**Exercise:** Looking at the entries below, state how many lines contain the word "vectors". Give the number alone.

**Stored data:**

• • • • •

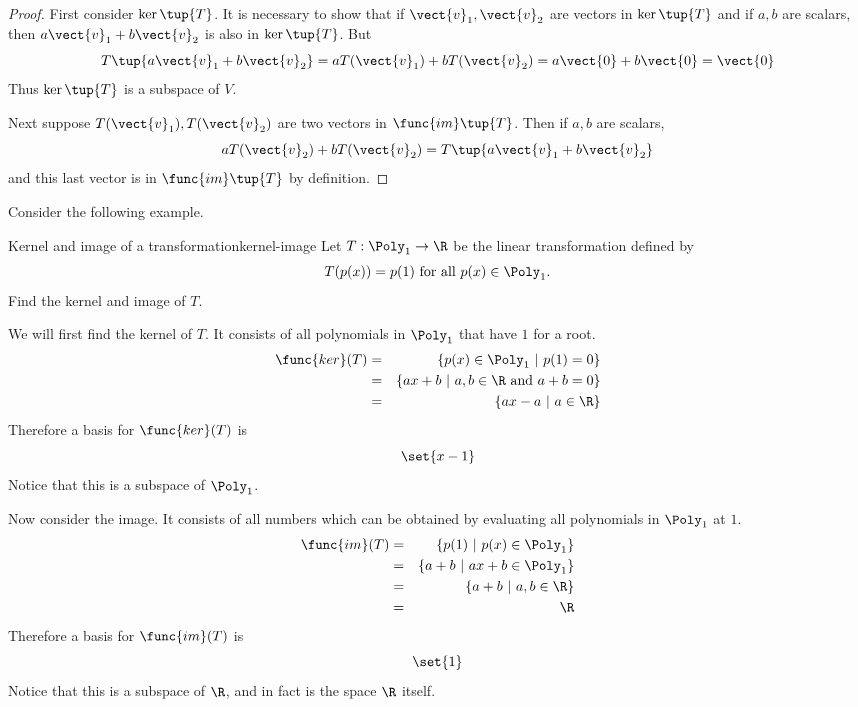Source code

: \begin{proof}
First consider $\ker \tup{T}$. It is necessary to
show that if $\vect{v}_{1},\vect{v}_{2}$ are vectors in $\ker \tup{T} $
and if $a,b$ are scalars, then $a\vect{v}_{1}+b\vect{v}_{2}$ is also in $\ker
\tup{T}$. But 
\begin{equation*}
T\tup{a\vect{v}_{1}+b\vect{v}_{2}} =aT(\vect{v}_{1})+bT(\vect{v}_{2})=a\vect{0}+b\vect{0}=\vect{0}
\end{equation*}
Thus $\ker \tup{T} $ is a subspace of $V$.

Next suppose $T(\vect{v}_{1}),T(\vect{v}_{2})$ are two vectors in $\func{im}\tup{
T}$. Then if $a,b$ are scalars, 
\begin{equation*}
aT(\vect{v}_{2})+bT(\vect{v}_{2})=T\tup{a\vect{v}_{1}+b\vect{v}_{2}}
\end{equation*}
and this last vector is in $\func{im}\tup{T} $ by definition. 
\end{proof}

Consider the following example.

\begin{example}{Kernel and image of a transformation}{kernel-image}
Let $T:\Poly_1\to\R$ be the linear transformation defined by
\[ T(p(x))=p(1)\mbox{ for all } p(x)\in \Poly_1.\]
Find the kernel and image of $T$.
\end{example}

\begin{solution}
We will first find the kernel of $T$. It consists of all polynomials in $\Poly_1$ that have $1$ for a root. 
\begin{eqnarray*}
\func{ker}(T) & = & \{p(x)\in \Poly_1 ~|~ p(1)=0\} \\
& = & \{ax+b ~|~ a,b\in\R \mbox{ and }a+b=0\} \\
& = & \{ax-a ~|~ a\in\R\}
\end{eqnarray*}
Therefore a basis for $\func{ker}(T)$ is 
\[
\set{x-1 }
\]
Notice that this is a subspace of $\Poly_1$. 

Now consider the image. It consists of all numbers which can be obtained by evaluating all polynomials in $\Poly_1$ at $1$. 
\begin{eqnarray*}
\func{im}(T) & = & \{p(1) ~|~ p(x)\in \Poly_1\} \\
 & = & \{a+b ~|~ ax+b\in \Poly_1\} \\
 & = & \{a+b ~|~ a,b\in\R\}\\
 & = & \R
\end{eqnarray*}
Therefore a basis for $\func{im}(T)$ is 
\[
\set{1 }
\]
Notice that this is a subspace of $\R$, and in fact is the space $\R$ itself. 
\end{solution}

• • • • •

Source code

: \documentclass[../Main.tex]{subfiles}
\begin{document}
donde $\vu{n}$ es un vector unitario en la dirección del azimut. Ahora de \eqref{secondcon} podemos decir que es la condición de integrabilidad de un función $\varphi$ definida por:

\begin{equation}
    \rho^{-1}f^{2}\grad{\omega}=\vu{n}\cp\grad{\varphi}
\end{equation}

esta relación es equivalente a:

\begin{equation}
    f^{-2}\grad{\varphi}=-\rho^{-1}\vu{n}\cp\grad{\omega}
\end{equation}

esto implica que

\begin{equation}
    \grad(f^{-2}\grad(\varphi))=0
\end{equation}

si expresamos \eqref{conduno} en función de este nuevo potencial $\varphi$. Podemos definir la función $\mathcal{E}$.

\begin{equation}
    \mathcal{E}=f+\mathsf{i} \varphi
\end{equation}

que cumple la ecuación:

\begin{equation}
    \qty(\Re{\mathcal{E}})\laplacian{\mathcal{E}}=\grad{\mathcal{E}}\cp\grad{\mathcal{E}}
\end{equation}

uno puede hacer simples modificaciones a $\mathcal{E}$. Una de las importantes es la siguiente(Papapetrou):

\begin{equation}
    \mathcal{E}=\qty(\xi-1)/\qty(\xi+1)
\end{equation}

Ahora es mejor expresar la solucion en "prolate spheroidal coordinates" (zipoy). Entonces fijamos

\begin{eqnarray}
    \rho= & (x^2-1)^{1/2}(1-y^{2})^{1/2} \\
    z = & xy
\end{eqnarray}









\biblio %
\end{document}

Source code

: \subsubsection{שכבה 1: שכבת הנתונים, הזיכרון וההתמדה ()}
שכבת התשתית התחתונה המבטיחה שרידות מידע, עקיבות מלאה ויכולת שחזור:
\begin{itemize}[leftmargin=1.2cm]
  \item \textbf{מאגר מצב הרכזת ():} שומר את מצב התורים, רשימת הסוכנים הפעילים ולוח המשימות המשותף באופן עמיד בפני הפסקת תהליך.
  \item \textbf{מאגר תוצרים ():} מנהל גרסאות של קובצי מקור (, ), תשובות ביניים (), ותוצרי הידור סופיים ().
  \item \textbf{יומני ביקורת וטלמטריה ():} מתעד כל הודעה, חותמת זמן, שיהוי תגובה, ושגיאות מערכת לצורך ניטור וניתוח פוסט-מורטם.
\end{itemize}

• • • • •

**Solution for this problem:** 2